15. The method of claim 14 further comprising producing, by the additional DPLL, an additional clock, wherein the producing includes saving, by the additional interfacing block, the data that was sent.
16. The method of claim 15 further comprising distributing, to the third sub-topology, by the additional interfacing block, the additional clock, wherein the distributing includes the data that was saved, and wherein the forwarding includes synchronizing the data that was saved with the additional clock.
17. The method of claim 16 further comprising implementing, by the third sub-topology, the additional clock as a third sub-topology internal clock.
18. The method of claim 1 further comprising translating, from a protocol running on the plurality of logic blocks, to a NoC communications protocol.
19. The method of claim 18 wherein the NoC communications protocol includes packets.
20. The method of claim 18 wherein the NoC communications protocol includes handshaking between the plurality of sub-topologies.
21. The method of claim 18 wherein the NoC communications protocol includes a unidirectional data transfer.
22. The method of claim 1 further comprising receiving, by the receiving block, the data that was forwarded.

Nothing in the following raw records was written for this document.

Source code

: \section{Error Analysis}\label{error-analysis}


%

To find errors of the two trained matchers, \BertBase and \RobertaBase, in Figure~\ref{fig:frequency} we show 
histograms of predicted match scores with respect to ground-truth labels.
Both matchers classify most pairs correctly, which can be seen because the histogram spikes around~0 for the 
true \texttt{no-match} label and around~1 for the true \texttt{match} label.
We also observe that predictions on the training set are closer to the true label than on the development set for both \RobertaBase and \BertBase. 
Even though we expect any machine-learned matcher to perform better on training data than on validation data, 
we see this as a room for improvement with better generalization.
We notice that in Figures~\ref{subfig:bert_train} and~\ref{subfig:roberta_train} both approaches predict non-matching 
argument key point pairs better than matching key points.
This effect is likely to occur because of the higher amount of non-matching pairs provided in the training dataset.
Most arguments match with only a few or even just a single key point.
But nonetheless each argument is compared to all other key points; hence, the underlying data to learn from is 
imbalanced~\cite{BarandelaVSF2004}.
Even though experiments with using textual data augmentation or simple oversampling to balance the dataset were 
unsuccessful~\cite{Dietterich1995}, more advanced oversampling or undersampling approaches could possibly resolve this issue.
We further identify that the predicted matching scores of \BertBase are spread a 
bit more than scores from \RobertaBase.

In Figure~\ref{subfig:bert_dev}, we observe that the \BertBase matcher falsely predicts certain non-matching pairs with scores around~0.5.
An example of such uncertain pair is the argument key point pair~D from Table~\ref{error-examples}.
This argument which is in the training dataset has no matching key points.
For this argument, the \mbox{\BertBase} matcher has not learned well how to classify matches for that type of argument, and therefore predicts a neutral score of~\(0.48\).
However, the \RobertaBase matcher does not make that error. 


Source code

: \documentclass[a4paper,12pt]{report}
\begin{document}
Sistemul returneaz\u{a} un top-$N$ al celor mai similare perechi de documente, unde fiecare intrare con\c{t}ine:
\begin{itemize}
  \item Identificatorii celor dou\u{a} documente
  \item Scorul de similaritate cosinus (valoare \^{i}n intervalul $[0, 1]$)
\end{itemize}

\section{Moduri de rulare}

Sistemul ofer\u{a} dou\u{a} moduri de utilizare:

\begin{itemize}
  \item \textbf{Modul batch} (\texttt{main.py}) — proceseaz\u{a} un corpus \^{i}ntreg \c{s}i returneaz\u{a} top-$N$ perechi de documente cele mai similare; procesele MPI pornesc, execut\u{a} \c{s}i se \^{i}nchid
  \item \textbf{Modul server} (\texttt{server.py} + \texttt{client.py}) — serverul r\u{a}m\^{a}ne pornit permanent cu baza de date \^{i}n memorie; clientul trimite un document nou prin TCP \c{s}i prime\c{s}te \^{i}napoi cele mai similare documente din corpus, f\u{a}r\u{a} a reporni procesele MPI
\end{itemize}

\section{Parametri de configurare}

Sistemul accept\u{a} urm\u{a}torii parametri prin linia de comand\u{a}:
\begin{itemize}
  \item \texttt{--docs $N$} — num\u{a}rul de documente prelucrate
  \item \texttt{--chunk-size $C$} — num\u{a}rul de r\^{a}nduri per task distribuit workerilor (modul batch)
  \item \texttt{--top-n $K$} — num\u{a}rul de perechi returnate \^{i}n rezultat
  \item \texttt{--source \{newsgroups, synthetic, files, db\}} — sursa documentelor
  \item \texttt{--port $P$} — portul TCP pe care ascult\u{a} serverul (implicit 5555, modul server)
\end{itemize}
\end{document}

23. A computer program product embodied in a non-transitory computer readable medium for interfacing electronics, the computer program product comprising code which causes one or more processors to generate semiconductor logic for:
accessing a system-on-chip (SoC), wherein the SoC includes a plurality of subsystems, wherein each subsystem in the plurality of subsystems includes a plurality of logic blocks, wherein the SoC includes a network-on-chip (NoC) topology, wherein the NoC topology includes a plurality of sub-topologies, wherein a location of each sub-topology within the plurality of sub-topologies is based on a physical location of the plurality of logic blocks;
coupling a first sub-topology within the plurality of sub-topologies to a receiving block, wherein the coupling includes inserting an interfacing block, wherein the interfacing block includes a first digital phased lock loop (DPLL);
sending, by the first sub-topology, to the interfacing block, data and a first clock, wherein the first clock provides an input to the first DPLL;
generating, by the first DPLL, a second clock, wherein the generating includes saving, by the interfacing block, the data that was sent; and
forwarding, to the receiving block, by the interfacing block, the second clock, wherein the forwarding includes the data that was saved, and wherein the forwarding includes synchronizing the data that was saved with the second clock.

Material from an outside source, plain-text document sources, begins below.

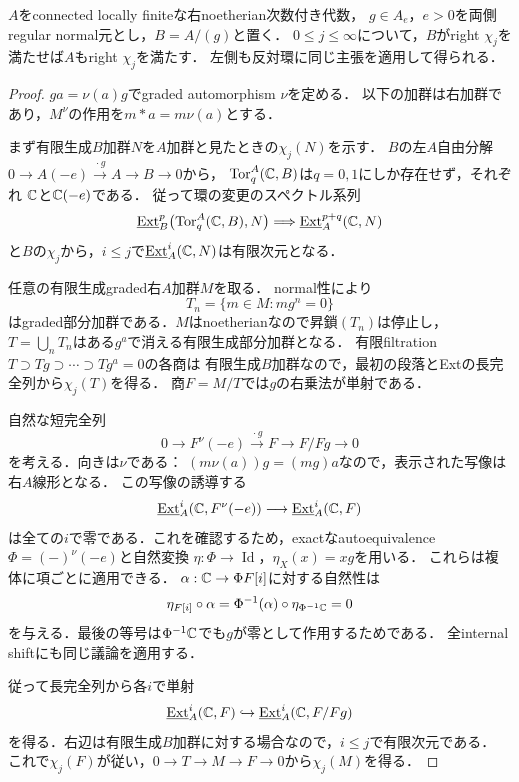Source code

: \documentclass[11pt,a4paper]{ltjsarticle}
\begin{document}
\begin{lemma}
\label{lem:v8-normal-chi-lift}
$A$をconnected locally finiteな右noetherian次数付き代数，
$g\in A_e$，$e>0$を両側regular normal元とし，$B=A/(g)$と置く．
$0\le j\le\infty$について，$B$がright $\chi_j$を満たせば$A$もright $\chi_j$を満たす．
左側も反対環に同じ主張を適用して得られる．
\end{lemma}
\begin{proof}
$ga=\nu(a)g$でgraded automorphism $\nu$を定める．
以下の加群は右加群であり，$M^\nu$の作用を$m*a=m\nu(a)$とする．

まず有限生成$B$加群$N$を$A$加群と見たときの$\chi_j(N)$を示す．
$B$の左$A$自由分解
$0\to A(-e)\xrightarrow{\,\cdot g\,}A\to B\to0$から，
$\operatorname{Tor}_q^A(\mathbb C,B)$は$q=0,1$にしか存在せず，それぞれ
$\mathbb C$と$\mathbb C(-e)$である．
従って環の変更のスペクトル系列
\[
 \underline{\operatorname{Ext}}_B^p\bigl(\operatorname{Tor}_q^A(\mathbb C,B),N\bigr)
 \Longrightarrow
 \underline{\operatorname{Ext}}_A^{p+q}(\mathbb C,N)
\]
と$B$の$\chi_j$から，$i\le j$で$\underline{\operatorname{Ext}}_A^i(\mathbb C,N)$は有限次元となる．

任意の有限生成graded右$A$加群$M$を取る．
normal性により
\[
 T_n=\{m\in M:mg^n=0\}
\]
はgraded部分加群である．$M$はnoetherianなので昇鎖$(T_n)$は停止し，
$T=\bigcup_nT_n$はある$g^a$で消える有限生成部分加群となる．
有限filtration $T\supset Tg\supset\cdots\supset Tg^a=0$の各商は
有限生成$B$加群なので，最初の段落とExtの長完全列から$\chi_j(T)$を得る．
商$F=M/T$では$g$の右乗法が単射である．

自然な短完全列
\[
 0\longrightarrow F^\nu(-e)
 \xrightarrow{\,\cdot g\,}F
 \longrightarrow F/Fg\longrightarrow0
\]
を考える．向きは$\nu$である：
$(m\nu(a))g=(mg)a$なので，表示された写像は右$A$線形となる．
この写像の誘導する
\[
 \underline{\operatorname{Ext}}_A^i(\mathbb C,F^\nu(-e))
 \longrightarrow\underline{\operatorname{Ext}}_A^i(\mathbb C,F)
\]
は全ての$i$で零である．これを確認するため，exactなautoequivalence
$\Phi=(-)^\nu(-e)$と自然変換
$\eta:\Phi\to\operatorname{Id}$，$\eta_X(x)=xg$を用いる．
これらは複体に項ごとに適用できる．
$\alpha:\mathbb C\to\Phi F[i]$に対する自然性は
\[
 \eta_{F[i]}\circ\alpha
 =\Phi^{-1}(\alpha)\circ\eta_{\Phi^{-1}\mathbb C}
 =0
\]
を与える．最後の等号は$\Phi^{-1}\mathbb C$でも$g$が零として作用するためである．
全internal shiftにも同じ議論を適用する．

従って長完全列から各$i$で単射
\[
 \underline{\operatorname{Ext}}_A^i(\mathbb C,F)
 \hookrightarrow\underline{\operatorname{Ext}}_A^i(\mathbb C,F/Fg)
\]
を得る．右辺は有限生成$B$加群に対する場合なので，$i\le j$で有限次元である．
これで$\chi_j(F)$が従い，$0\to T\to M\to F\to0$から$\chi_j(M)$を得る．
\end{proof}
\end{document}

24. A computer system for interfacing electronics comprising:
a memory which stores instructions;
one or more processors coupled to the memory, wherein the one or more processors, when executing the instructions which are stored, are configured to:
access a system-on-chip (SoC), wherein the SoC includes a plurality of subsystems, wherein each subsystem in the plurality of subsystems includes a plurality of logic blocks, wherein the SoC includes a network-on-chip (NoC) topology, wherein the NoC topology includes a plurality of sub-topologies, wherein a location of each sub-topology within the plurality of sub-topologies is based on a physical location of the plurality of logic blocks;
couple a first sub-topology within the plurality of sub-topologies to a receiving block, wherein the coupling includes inserting an interfacing block, wherein the interfacing block includes a first digital phased lock loop (DPLL);
send, by the first sub-topology, to the interfacing block, data and a first clock, wherein the first clock provides an input to the first DPLL;
generate, by the first DPLL, a second clock, wherein the generating includes saving, by the interfacing block, the data that was sent; and
forward, to the receiving block, by the interfacing block, the second clock, wherein the forwarding includes the data that was saved, and wherein the forwarding includes synchronizing the data that was saved with the second clock.